Groupon continues to fall out of favor. The former dot-com darling hit yet another all-time low yesterday, and it's probably not a surprise to see the number of naysayers go up as the stock goes down.
There were 84.7 million shares of Groupon sold short as of the end of July. That's the largest short interest on the stock since late last year. The bears are here, and I'm not talking about Mike Ditka.
Groupon is in a bit of a rough patch, to say the least. It posted disappointing quarterly results last week, falling short of Wall Street's top- and bottom-line targets.
Things didn't get any better this week. Deutsche Bank lowered its price target on Monday, going from $8.50 to $6.40. That's a big step down, but Deutsche Bank remains bullish on the leading group-buying website operator. It may as well. If the stock does hit $6.40 it would be a better than 50% pop from today's depressed levels.

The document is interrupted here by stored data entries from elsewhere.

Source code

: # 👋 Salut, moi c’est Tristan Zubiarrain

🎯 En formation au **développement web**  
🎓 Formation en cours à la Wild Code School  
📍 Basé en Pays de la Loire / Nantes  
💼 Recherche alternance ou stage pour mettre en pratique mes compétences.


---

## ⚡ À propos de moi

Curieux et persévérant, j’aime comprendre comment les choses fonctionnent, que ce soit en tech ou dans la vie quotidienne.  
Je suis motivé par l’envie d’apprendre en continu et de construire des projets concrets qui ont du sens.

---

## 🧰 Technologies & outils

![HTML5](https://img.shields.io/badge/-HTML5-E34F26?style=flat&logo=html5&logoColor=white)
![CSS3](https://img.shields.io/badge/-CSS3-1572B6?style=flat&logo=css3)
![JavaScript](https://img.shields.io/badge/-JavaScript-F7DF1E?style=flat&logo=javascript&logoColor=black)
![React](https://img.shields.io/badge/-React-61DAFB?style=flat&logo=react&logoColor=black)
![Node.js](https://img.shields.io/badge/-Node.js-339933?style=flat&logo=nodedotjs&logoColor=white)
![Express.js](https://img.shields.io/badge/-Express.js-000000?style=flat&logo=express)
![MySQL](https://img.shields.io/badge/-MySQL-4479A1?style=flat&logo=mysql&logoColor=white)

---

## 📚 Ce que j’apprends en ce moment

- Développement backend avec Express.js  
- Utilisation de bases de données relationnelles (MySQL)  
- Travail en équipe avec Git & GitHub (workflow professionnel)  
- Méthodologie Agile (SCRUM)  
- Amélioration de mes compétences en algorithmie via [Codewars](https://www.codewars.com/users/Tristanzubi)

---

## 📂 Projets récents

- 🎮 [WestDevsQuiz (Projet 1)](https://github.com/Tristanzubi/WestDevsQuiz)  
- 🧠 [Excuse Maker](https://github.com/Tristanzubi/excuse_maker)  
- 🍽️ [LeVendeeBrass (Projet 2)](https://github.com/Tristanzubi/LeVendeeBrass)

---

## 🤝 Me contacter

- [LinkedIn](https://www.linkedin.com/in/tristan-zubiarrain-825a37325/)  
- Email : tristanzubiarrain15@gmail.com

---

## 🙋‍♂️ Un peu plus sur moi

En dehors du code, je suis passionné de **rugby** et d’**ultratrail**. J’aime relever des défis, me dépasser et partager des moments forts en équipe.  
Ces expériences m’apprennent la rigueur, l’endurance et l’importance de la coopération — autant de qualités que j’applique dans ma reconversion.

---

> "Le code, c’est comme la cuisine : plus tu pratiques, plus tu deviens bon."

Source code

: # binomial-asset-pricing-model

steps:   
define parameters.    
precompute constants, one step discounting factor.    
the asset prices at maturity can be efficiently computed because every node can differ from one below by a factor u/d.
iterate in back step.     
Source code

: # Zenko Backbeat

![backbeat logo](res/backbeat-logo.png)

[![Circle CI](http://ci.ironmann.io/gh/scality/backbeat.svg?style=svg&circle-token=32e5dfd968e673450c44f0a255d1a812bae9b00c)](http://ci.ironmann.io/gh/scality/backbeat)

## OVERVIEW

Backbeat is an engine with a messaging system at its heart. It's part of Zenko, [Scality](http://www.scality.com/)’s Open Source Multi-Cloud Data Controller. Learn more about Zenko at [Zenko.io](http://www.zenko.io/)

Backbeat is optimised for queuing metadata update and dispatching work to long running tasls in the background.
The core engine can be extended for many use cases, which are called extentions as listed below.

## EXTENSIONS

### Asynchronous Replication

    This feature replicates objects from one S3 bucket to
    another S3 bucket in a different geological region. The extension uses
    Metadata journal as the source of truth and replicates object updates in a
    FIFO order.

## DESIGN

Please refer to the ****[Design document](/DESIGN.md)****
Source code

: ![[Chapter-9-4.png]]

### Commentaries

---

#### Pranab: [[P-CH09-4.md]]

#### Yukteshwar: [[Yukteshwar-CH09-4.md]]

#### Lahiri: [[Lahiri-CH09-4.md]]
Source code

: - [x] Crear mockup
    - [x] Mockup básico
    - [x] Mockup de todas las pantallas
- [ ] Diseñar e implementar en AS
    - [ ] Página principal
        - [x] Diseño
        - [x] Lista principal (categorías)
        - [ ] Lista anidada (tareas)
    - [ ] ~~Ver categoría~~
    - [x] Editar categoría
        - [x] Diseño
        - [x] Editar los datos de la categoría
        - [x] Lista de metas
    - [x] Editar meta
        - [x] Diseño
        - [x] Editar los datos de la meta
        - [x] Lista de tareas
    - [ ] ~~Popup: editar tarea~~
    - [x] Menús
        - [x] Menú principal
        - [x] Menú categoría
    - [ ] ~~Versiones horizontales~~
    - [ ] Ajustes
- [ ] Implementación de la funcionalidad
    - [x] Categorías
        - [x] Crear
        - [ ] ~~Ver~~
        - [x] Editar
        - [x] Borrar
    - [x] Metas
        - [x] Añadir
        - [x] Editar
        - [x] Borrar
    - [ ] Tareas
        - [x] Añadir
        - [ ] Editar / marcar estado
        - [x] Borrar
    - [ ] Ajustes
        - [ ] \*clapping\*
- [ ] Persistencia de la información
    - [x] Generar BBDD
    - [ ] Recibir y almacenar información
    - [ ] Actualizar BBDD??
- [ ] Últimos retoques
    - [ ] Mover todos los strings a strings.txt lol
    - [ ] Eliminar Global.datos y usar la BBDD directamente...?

It's not the only thing that Deutsche Bank lowered. The firm is also now forecasting a profit of just $0.07 a share next year, down from its earlier projection calling for net income of $0.10 a share. Groupon didn't give it much of a choice. It lowered its EBITDA guidance for this year during last week's earnings report. Expanding deeper in restaurant delivery following its acquisition of Order Up and pushing other offline and real goods businesses should sting margins in the near term.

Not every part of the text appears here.